The event released 1.3 Megajoules of fusion energy – an eight-fold improvement on the test conducted this past spring, and 25 times better than the record-breaking experiments in 2018. The findings are published in the journal Nature.

“In these experiments we achieved, for the first time in any fusion research facility, a burning plasma state where more fusion energy is emitted from the fuel than was required to initiate the fusion reactions, or the amount of work done on the fuel,” co-lead author Annie Kritcher said in a statement.

The fusion approach at the NIF is known as Inertial Confinement Fusion. This is different from what is being investigated in fusion reactors such as Tokamak and Stellarators. There the energy is extracted by continuous flow from the hot fusing plasma. In Inertial confinement fusion, energy is instead extracted from discrete events. Using the world’s most energetic laser, small pellets of fuel are ignited by heating and compressing, creating fusion and releasing a huge amount of energy that can be turned into electricity.

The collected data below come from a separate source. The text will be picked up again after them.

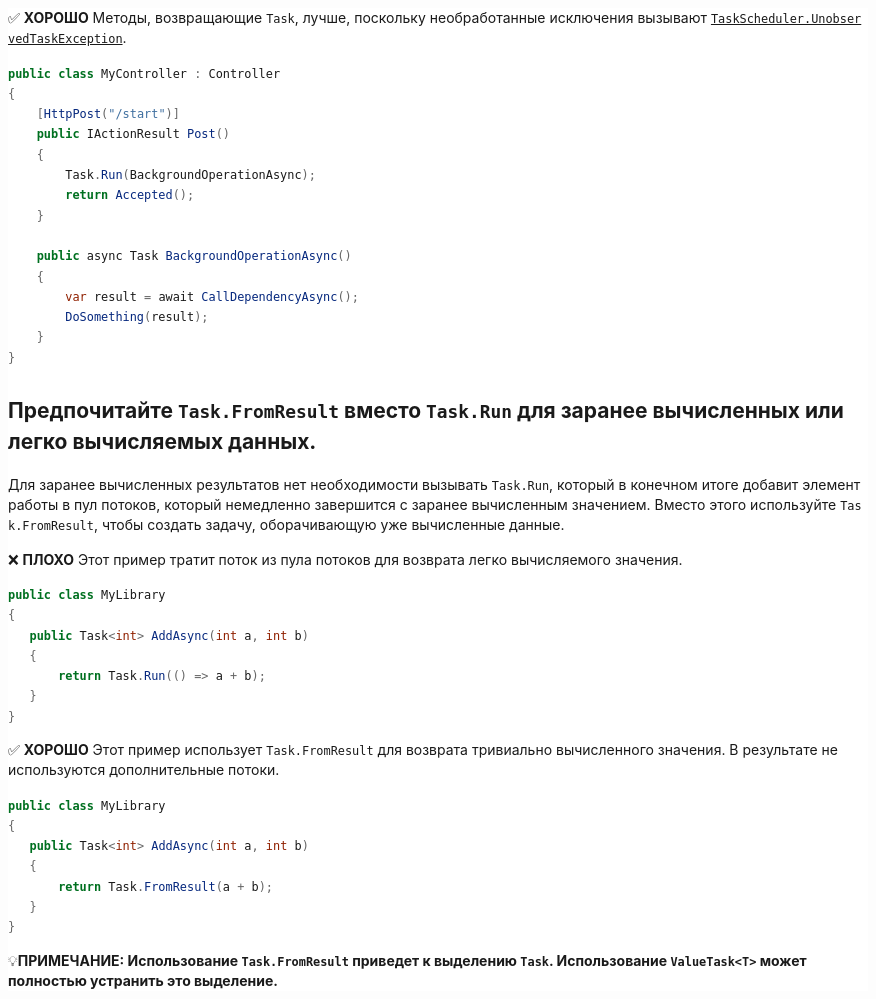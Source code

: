 ✅ **ХОРОШО** Методы, возвращающие `Task`, лучше, поскольку необработанные исключения вызывают [`TaskScheduler.UnobservedTaskException`]().

```C#
public class MyController : Controller
{
    [HttpPost("/start")]
    public IActionResult Post()
    {
        Task.Run(BackgroundOperationAsync);
        return Accepted();
    }
  
    public async Task BackgroundOperationAsync()
    {
        var result = await CallDependencyAsync();
        DoSomething(result);
    }
}
```

## Предпочитайте `Task.FromResult` вместо `Task.Run` для заранее вычисленных или легко вычисляемых данных.

Для заранее вычисленных результатов нет необходимости вызывать `Task.Run`, который в конечном итоге добавит элемент работы в пул потоков, который немедленно завершится с заранее вычисленным значением. Вместо этого используйте `Task.FromResult`, чтобы создать задачу, оборачивающую уже вычисленные данные.

❌ **ПЛОХО** Этот пример тратит поток из пула потоков для возврата легко вычисляемого значения.

```C#
public class MyLibrary
{
   public Task<int> AddAsync(int a, int b)
   {
       return Task.Run(() => a + b);
   }
}
```

✅ **ХОРОШО** Этот пример использует `Task.FromResult` для возврата тривиально вычисленного значения. В результате не используются дополнительные потоки.

```C#
public class MyLibrary
{
   public Task<int> AddAsync(int a, int b)
   {
       return Task.FromResult(a + b);
   }
}
```

💡**ПРИМЕЧАНИЕ: Использование `Task.FromResult` приведет к выделению `Task`. Использование `ValueTask<T>` может полностью устранить это выделение.**
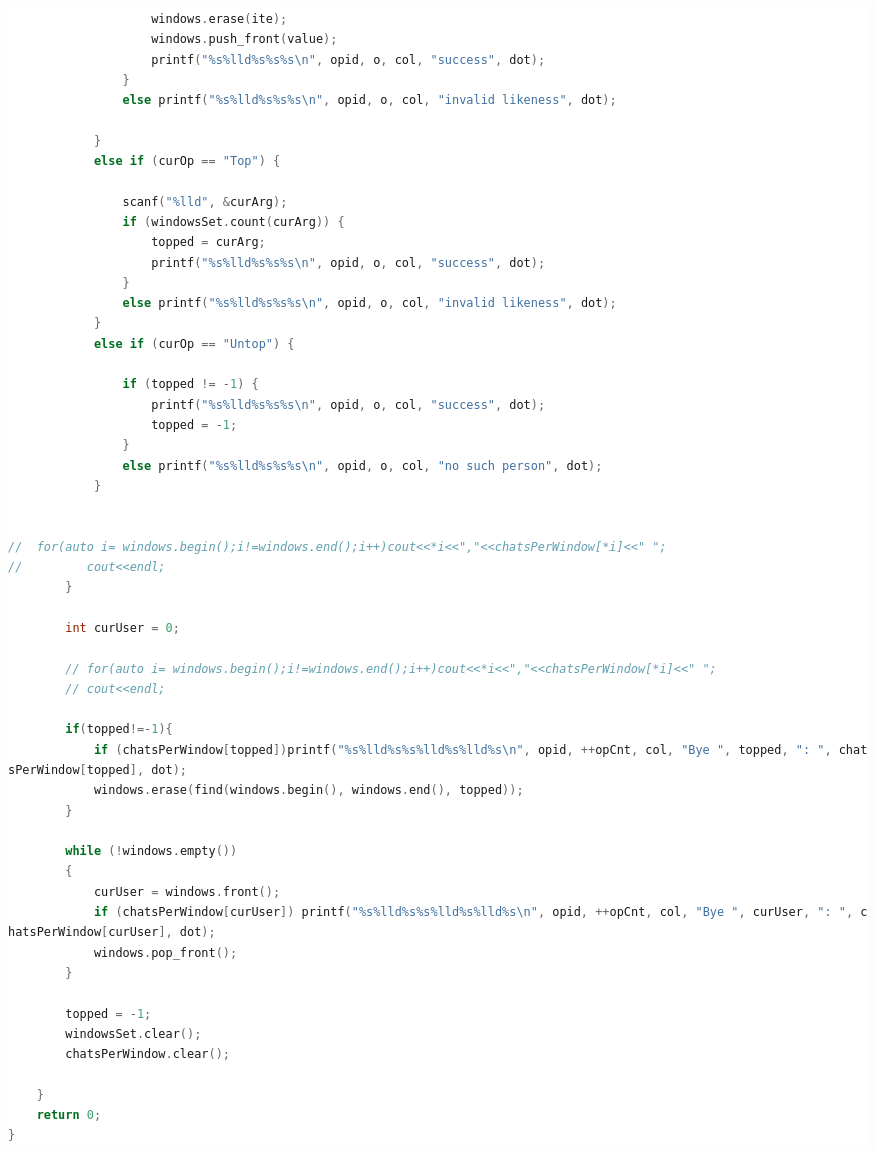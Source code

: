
 ```c++
                    windows.erase(ite);                               
                    windows.push_front(value);
                    printf("%s%lld%s%s%s\n", opid, o, col, "success", dot);
                }
                else printf("%s%lld%s%s%s\n", opid, o, col, "invalid likeness", dot);

            }
            else if (curOp == "Top") {

                scanf("%lld", &curArg);
                if (windowsSet.count(curArg)) {
                    topped = curArg;
                    printf("%s%lld%s%s%s\n", opid, o, col, "success", dot);
                }
                else printf("%s%lld%s%s%s\n", opid, o, col, "invalid likeness", dot);
            }
            else if (curOp == "Untop") {

                if (topped != -1) {
                    printf("%s%lld%s%s%s\n", opid, o, col, "success", dot);
                    topped = -1;
                }
                else printf("%s%lld%s%s%s\n", opid, o, col, "no such person", dot);
            }


//  for(auto i= windows.begin();i!=windows.end();i++)cout<<*i<<","<<chatsPerWindow[*i]<<" ";
//         cout<<endl;
        }

        int curUser = 0;

        // for(auto i= windows.begin();i!=windows.end();i++)cout<<*i<<","<<chatsPerWindow[*i]<<" ";
        // cout<<endl;

        if(topped!=-1){
            if (chatsPerWindow[topped])printf("%s%lld%s%s%lld%s%lld%s\n", opid, ++opCnt, col, "Bye ", topped, ": ", chatsPerWindow[topped], dot);
            windows.erase(find(windows.begin(), windows.end(), topped));
        }
        
        while (!windows.empty())
        {
            curUser = windows.front();
            if (chatsPerWindow[curUser]) printf("%s%lld%s%s%lld%s%lld%s\n", opid, ++opCnt, col, "Bye ", curUser, ": ", chatsPerWindow[curUser], dot);
            windows.pop_front();
        }

        topped = -1;
        windowsSet.clear();
        chatsPerWindow.clear();

    }
    return 0;
}
```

The whole facility is the size of three football fields but the laser target, once heated, creates a hot spot the diameter of a human hair. In that confined space, the fusing pellet releases 10 quadrillion watts of fusion power for 100 trillionths of a second.

The breakthrough was possible thanks to a much deeper understanding of what is actually happening in that confined space. Models were tweaked and tested, the length of laser pulses was played with, as well as the design of the hohlraum – the enclosing radiation cavity around the pellet.

“There is much work yet to be done and this is a very exciting time for fusion research,” Kritcher said. “Following this work, the team further improved hohlraum efficiency in both platforms, increasing hot spot pressure which resulted in higher performance and the record 1.35 MJ HYBRID-E experiment.”

Even though it's a fantastic milestone, the team considers this fusion achievement a “basecamp.” From here, they plan to improve and build on the current approach, with the goal to reach even higher pressures and thus even higher energy released from this type of fusion.   

References: Nature, IFLScience.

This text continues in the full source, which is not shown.